*** Opening of Exercise material ***
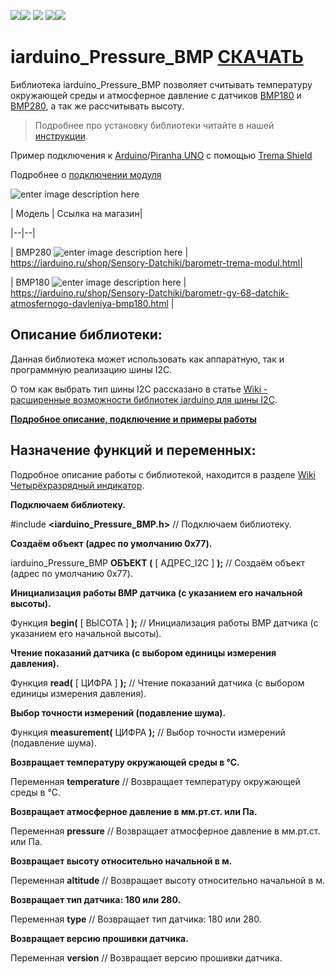   

[![](https://iarduino.ru/img/logo.svg)](https://iarduino.ru)[![](https://wiki.iarduino.ru/img/git-shop.svg?3)](https://iarduino.ru) [![](https://wiki.iarduino.ru/img/git-wiki.svg?2)](https://wiki.iarduino.ru) [![](https://wiki.iarduino.ru/img/git-lesson.svg?2)](https://lesson.iarduino.ru)[![](https://wiki.iarduino.ru/img/git-forum.svg?2)](http://forum.trema.ru)

  

# iarduino_Pressure_BMP [СКАЧАТЬ](https://github.com/tremaru/iarduino_Pressure_BMP/archive/master.zip)

Библиотека iarduino_Pressure_BMP позволяет считывать температуру окружающей среды и атмосферное давление с датчиков [BMP180](http://iarduino.ru/shop/Sensory-Datchiki/barometr-gy-68-datchik-atmosfernogo-davleniya-bmp180.html) и [BMP280](http://iarduino.ru/shop/Sensory-Datchiki/barometr-trema-modul.html), а так же рассчитывать высоту.

  

> Подробнее про установку библиотеки читайте в нашей [инструкции](https://wiki.iarduino.ru/page/Installing_libraries/).

  

Пример подключения к [Arduino](https://iarduino.ru/shop/boards/arduino-uno-r3.html)/[Piranha UNO](https://iarduino.ru/shop/boards/piranha-uno-r3.html) с помощью [Trema Shield](https://iarduino.ru/shop/Expansion-payments/trema-shield.html)

Подробнее о [подключении модуля](https://wiki.iarduino.ru/page/trema-modul-pressure-meter)

![enter image description here](https://iarduino.ru/img/upload/ff71929a63d941fd58dc5a60860d0671.png)

  

| Модель | Ссылка на магазин|

|--|--|

| BMP280 ![enter image description here](https://wiki.iarduino.ru/img/resources/840/840.svg) | https://iarduino.ru/shop/Sensory-Datchiki/barometr-trema-modul.html|

| BMP180 ![enter image description here](https://wiki.iarduino.ru/img/resources/840/840.svg) | https://iarduino.ru/shop/Sensory-Datchiki/barometr-gy-68-datchik-atmosfernogo-davleniya-bmp180.html |

  

## Описание библиотеки:

Данная библиотека может использовать как аппаратную, так и программную реализацию шины I2C.

О том как выбрать тип шины I2C рассказано в статье [Wiki - расширенные возможности библиотек iarduino для шины I2C](https://wiki.iarduino.ru/page/i2c_connection/).

  

**[ Подробное описание, подключение и примеры работы ](https://wiki.iarduino.ru/page/trema-modul-pressure-meter)**

  

## Назначение функций и переменных:

Подробное описание работы с библиотекой, находится в разделе [Wiki Четырёхразрядный индикатор](https://wiki.iarduino.ru/page/chetyrehrazryadnyy-indikator-trema-modul/  "Wiki Четырёхразрядный индикатор").

  

**Подключаем библиотеку.**

  

#include **<iarduino_Pressure_BMP.h>** // Подключаем библиотеку.

  

**Создаём объект (адрес по умолчанию 0x77).**

  

iarduino_Pressure_BMP **ОБЪЕКТ (** [ АДРЕС_I2C ] **);** // Создаём объект (адрес по умолчанию 0x77).

  

**Инициализация работы BMP датчика (с указанием его начальной высоты).**

  

Функция **begin(** [ ВЫСОТА ] **);** // Инициализация работы BMP датчика (с указанием его начальной высоты).

  

**Чтение показаний датчика (с выбором единицы измерения давления).**

  

Функция **read(** [ ЦИФРА ] **);** // Чтение показаний датчика (с выбором единицы измерения давления).

  

**Выбор точности измерений (подавление шума).**

  

Функция **measurement(** ЦИФРА **);** // Выбор точности измерений (подавление шума).

  

**Возвращает температуру окружающей среды в °С.**

  

Переменная **temperature** // Возвращает температуру окружающей среды в °С.

  

**Возвращает атмосферное давление в мм.рт.ст. или Па.**

  

Переменная **pressure** // Возвращает атмосферное давление в мм.рт.ст. или Па.

  

**Возвращает высоту относительно начальной в м.**

  

Переменная **altitude** // Возвращает высоту относительно начальной в м.

  

**Возвращает тип датчика: 180 или 280.**

  

Переменная **type** // Возвращает тип датчика: 180 или 280.

  

**Возвращает версию прошивки датчика.**

  

Переменная **version** // Возвращает версию прошивки датчика.

  
  
  
  
  
  
  
  
  
  

<!--stackedit_data:

eyJoaXN0b3J5IjpbLTEzNjk3NzY1MDldfQ==

-->
<!--stackedit_data:
eyJoaXN0b3J5IjpbMTI1MDM2MDA5MSwtMTA3ODgyNDM3MCwtMT
kzMDMyOTk5Nl19
-->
*** Close of Exercise material ***
(Problem to solve) Transcribe the records above exactly, excluding every picture.

(Solution)
[![](https://iarduino.ru/img/logo.svg)](https://iarduino.ru)[![](https://wiki.iarduino.ru/img/git-shop.svg?3)](https://iarduino.ru) [![](https://wiki.iarduino.ru/img/git-wiki.svg?2)](https://wiki.iarduino.ru) [![](https://wiki.iarduino.ru/img/git-lesson.svg?2)](https://lesson.iarduino.ru)[![](https://wiki.iarduino.ru/img/git-forum.svg?2)](http://forum.trema.ru)

  

# iarduino_Pressure_BMP [СКАЧАТЬ](https://github.com/tremaru/iarduino_Pressure_BMP/archive/master.zip)

Библиотека iarduino_Pressure_BMP позволяет считывать температуру окружающей среды и атмосферное давление с датчиков [BMP180](http://iarduino.ru/shop/Sensory-Datchiki/barometr-gy-68-datchik-atmosfernogo-davleniya-bmp180.html) и [BMP280](http://iarduino.ru/shop/Sensory-Datchiki/barometr-trema-modul.html), а так же рассчитывать высоту.

  

> Подробнее про установку библиотеки читайте в нашей [инструкции](https://wiki.iarduino.ru/page/Installing_libraries/).

  

Пример подключения к [Arduino](https://iarduino.ru/shop/boards/arduino-uno-r3.html)/[Piranha UNO](https://iarduino.ru/shop/boards/piranha-uno-r3.html) с помощью [Trema Shield](https://iarduino.ru/shop/Expansion-payments/trema-shield.html)

Подробнее о [подключении модуля](https://wiki.iarduino.ru/page/trema-modul-pressure-meter)

![enter image description here](https://iarduino.ru/img/upload/ff71929a63d941fd58dc5a60860d0671.png)

  

| Модель | Ссылка на магазин|

|--|--|

| BMP280 ![enter image description here](https://wiki.iarduino.ru/img/resources/840/840.svg) | https://iarduino.ru/shop/Sensory-Datchiki/barometr-trema-modul.html|

| BMP180 ![enter image description here](https://wiki.iarduino.ru/img/resources/840/840.svg) | https://iarduino.ru/shop/Sensory-Datchiki/barometr-gy-68-datchik-atmosfernogo-davleniya-bmp180.html |

  

## Описание библиотеки:

Данная библиотека может использовать как аппаратную, так и программную реализацию шины I2C.

О том как выбрать тип шины I2C рассказано в статье [Wiki - расширенные возможности библиотек iarduino для шины I2C](https://wiki.iarduino.ru/page/i2c_connection/).

  

**[ Подробное описание, подключение и примеры работы ](https://wiki.iarduino.ru/page/trema-modul-pressure-meter)**

  

## Назначение функций и переменных:

Подробное описание работы с библиотекой, находится в разделе [Wiki Четырёхразрядный индикатор](https://wiki.iarduino.ru/page/chetyrehrazryadnyy-indikator-trema-modul/  "Wiki Четырёхразрядный индикатор").

  

**Подключаем библиотеку.**

  

#include **<iarduino_Pressure_BMP.h>** // Подключаем библиотеку.

  

**Создаём объект (адрес по умолчанию 0x77).**

  

iarduino_Pressure_BMP **ОБЪЕКТ (** [ АДРЕС_I2C ] **);** // Создаём объект (адрес по умолчанию 0x77).

  

**Инициализация работы BMP датчика (с указанием его начальной высоты).**

  

Функция **begin(** [ ВЫСОТА ] **);** // Инициализация работы BMP датчика (с указанием его начальной высоты).

  

**Чтение показаний датчика (с выбором единицы измерения давления).**

  

Функция **read(** [ ЦИФРА ] **);** // Чтение показаний датчика (с выбором единицы измерения давления).

  

**Выбор точности измерений (подавление шума).**

  

Функция **measurement(** ЦИФРА **);** // Выбор точности измерений (подавление шума).

  

**Возвращает температуру окружающей среды в °С.**

  

Переменная **temperature** // Возвращает температуру окружающей среды в °С.

  

**Возвращает атмосферное давление в мм.рт.ст. или Па.**

  

Переменная **pressure** // Возвращает атмосферное давление в мм.рт.ст. или Па.

  

**Возвращает высоту относительно начальной в м.**

  

Переменная **altitude** // Возвращает высоту относительно начальной в м.

  

**Возвращает тип датчика: 180 или 280.**

  

Переменная **type** // Возвращает тип датчика: 180 или 280.

  

**Возвращает версию прошивки датчика.**

  

Переменная **version** // Возвращает версию прошивки датчика.

  
  
  
  
  
  
  
  
  
  

<!--stackedit_data:

eyJoaXN0b3J5IjpbLTEzNjk3NzY1MDldfQ==

-->
<!--stackedit_data:
eyJoaXN0b3J5IjpbMTI1MDM2MDA5MSwtMTA3ODgyNDM3MCwtMT
kzMDMyOTk5Nl19
-->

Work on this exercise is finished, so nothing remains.